Ruskin penned essays and treatises, poetry and lectures, travel guides and manuals, letters and even a fairy tale. The elaborate style that characterised his earliest writing on art was later superseded by a preference for plainer language designed to communicate his ideas more effectively. In all of his writing, he emphasised the connections
between nature, art and society. He also made detailed sketches and paintings of rocks, plants, birds, landscapes, and architectural structures and ornamentation.
He was hugely influential in the latter half of the 19th century up to the First World War After a period of relative decline, his reputation has steadily improved since the 1960s with the publication of numerous academic studies of his work. Today, his ideas and concerns are widely recognised as having anticipated interest in environmentalism, sustainability and craft.

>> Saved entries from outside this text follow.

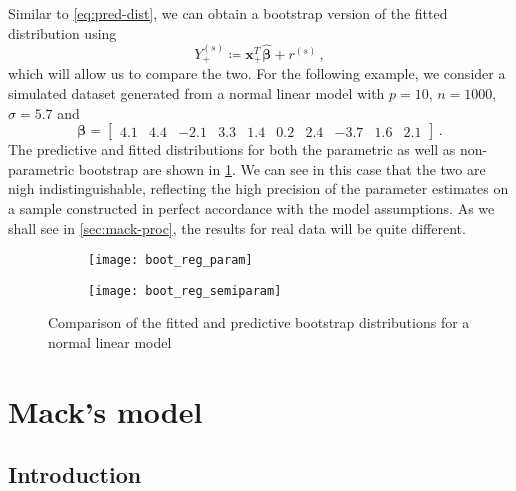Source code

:\documentclass[a4paper]{book}
\begin{document}
Similar to \cref{eq:pred-dist}, we can obtain a bootstrap version of the fitted distribution using
\begin{equation} \label{eq:fit-dist}
  Y_+^{(s)} \coloneqq \mathbf{x}_+^T \widehat{\bm{\beta}} + r^{(s)} \,,
\end{equation}
which will allow us to compare the two. For the following example, we consider a simulated dataset generated from a normal linear model with $p = 10$, $n = 1000$, $\sigma = 5.7$ and
\begin{displaymath}
  \bm{\beta} = \begin{bmatrix} 4.1 & 4.4 & -2.1 & 3.3 & 1.4 & 0.2 & 2.4 & -3.7 & 1.6 & 2.1 \end{bmatrix} \,.
\end{displaymath}
The predictive and fitted distributions for both the parametric as well as non-parametric bootstrap are shown in \cref{fig:boot-reg}. We can see in this case that the two are nigh indistinguishable, reflecting the high precision of the parameter estimates on a sample constructed in perfect accordance with the model assumptions. As we shall see in \cref{sec:mack-proc}, the results for real data will be quite different.

\begin{figure}[!htb]
  \begin{subfigure}{\linewidth}
    \texttt{[image: boot\_reg\_param]}
  \end{subfigure}
  \begin{subfigure}{\linewidth}
    \texttt{[image: boot\_reg\_semiparam]}
  \end{subfigure}
  \caption{Comparison of the fitted and predictive bootstrap distributions for a normal linear model}
  \label{fig:boot-reg}
\end{figure}

\chapter{Mack's model} \label{chapter:mack}

\section{Introduction} \label{sec:mack-intro}
\end{document}
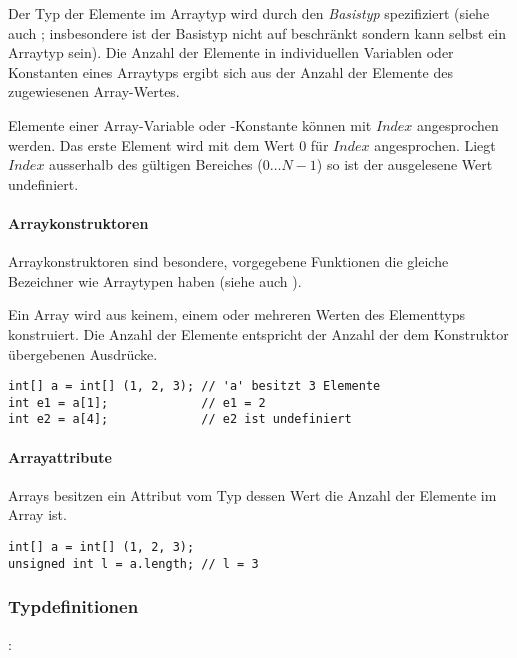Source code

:Der Typ der Elemente im Arraytyp wird durch den \emph{Basistyp} spezifiziert (siehe auch ;
insbesondere ist der Basistyp nicht auf  beschränkt sondern kann selbst ein Arraytyp sein).
Die Anzahl der Elemente in individuellen Variablen oder Konstanten eines Arraytyps
ergibt sich aus der Anzahl der Elemente des zugewiesenen Array-Wertes.

Elemente einer Array-Variable oder -Konstante können mit \ident{Bezeichner[}$\mathit{Index}$\ident{]} angesprochen
werden. Das erste Element wird mit dem Wert $0$ für $\mathit{Index}$ angesprochen.
Liegt $\mathit{Index}$ ausserhalb des gültigen Bereiches ($0\dots{}N-1$) so ist der ausgelesene Wert
undefiniert.



\paragraph{Arraykonstruktoren}\label{Arraykonstruktoren}


Arraykonstruktoren sind besondere, vorgegebene Funktionen die gleiche Bezeichner wie Arraytypen haben
(siehe auch ).

Ein Array wird aus keinem, einem oder mehreren Werten des Elementtyps konstruiert.
Die Anzahl der Elemente entspricht der Anzahl der dem Konstruktor übergebenen Ausdrücke.

\begin{lstlisting}
int[] a = int[] (1, 2, 3); // 'a' besitzt 3 Elemente
int e1 = a[1];             // e1 = 2
int e2 = a[4];             // e2 ist undefiniert
\end{lstlisting}

\paragraph{Arrayattribute}\label{Arrayattribute}

Arrays besitzen ein Attribut  vom Typ  dessen Wert
die Anzahl der Elemente im Array ist.

\begin{lstlisting}
int[] a = int[] (1, 2, 3);
unsigned int l = a.length; // l = 3
\end{lstlisting}

\subsubsection{Typdefinitionen}\label{Typdefinitionen}
:\label{typ_definition}\\
\hspace*{1cm}\Gspace{} \Gspace{}\\

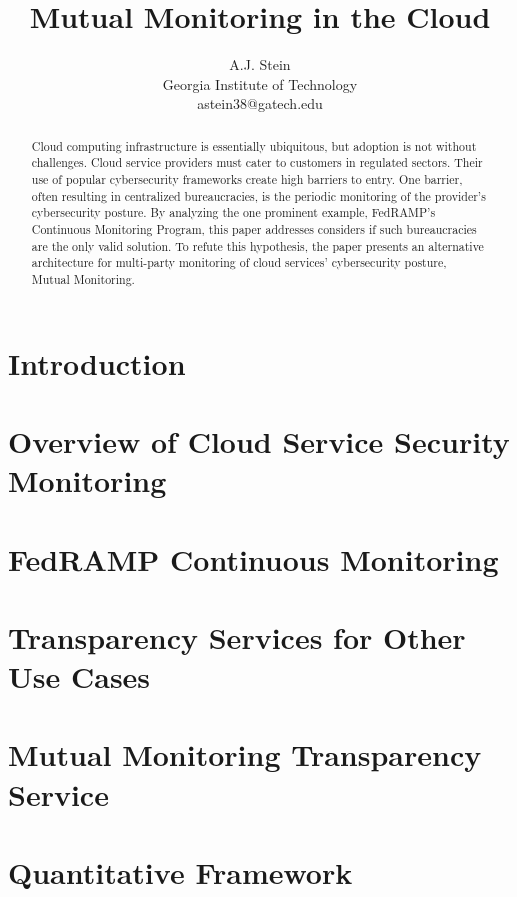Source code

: \documentclass{jdf}
\begin{document}
\title{Mutual Monitoring in the Cloud}
\author{A.J. Stein \\ Georgia Institute of Technology \\ astein38@gatech.edu}

\maketitle
\thispagestyle{fancy}

\begin{abstract}
    Cloud computing infrastructure is essentially ubiquitous, but adoption is not without challenges. Cloud service providers must cater to customers in regulated sectors. Their use of popular cybersecurity frameworks create high barriers to entry. One barrier, often resulting in centralized bureaucracies, is the periodic monitoring of the provider's cybersecurity posture. By analyzing the one prominent example, FedRAMP's Continuous Monitoring Program, this paper addresses considers if such bureaucracies are the only valid solution. To refute this hypothesis, the paper presents an alternative architecture for multi-party monitoring of cloud services' cybersecurity posture, Mutual Monitoring.
\end{abstract}

\section{Introduction}

\section{Overview of Cloud Service Security Monitoring}

\section{FedRAMP Continuous Monitoring}

\section{Transparency Services for Other Use Cases}

\section{Mutual Monitoring Transparency Service}

\section{Quantitative Framework}
\end{document}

Ruskin first came to widespread attention with the first volume of Modern Painters (1843), an extended essay in defence of the work of J. M. W. Turner in which he argued that the principal role of the artist is "truth to nature". From the 1850s he championed the Pre-Raphaelites who were influenced by his ideas. His work increasingly focused on social and political issues. Unto This Last(1860, 1862) marked the shift in emphasis. In 1869, Ruskin became the first Slade Professor of Fine Arts at the University of Oxford, where he established the Ruskin School of Drawing. In 1871, he began his monthly "letters to the workmen and labourers of Great Britain", published under the title Fors Clavigera(1871–1884). In the course of this complex and deeply personal work, he developed the principles underlying his ideal society. As a result, he founded the Guild of St.George, an organisation that endures today.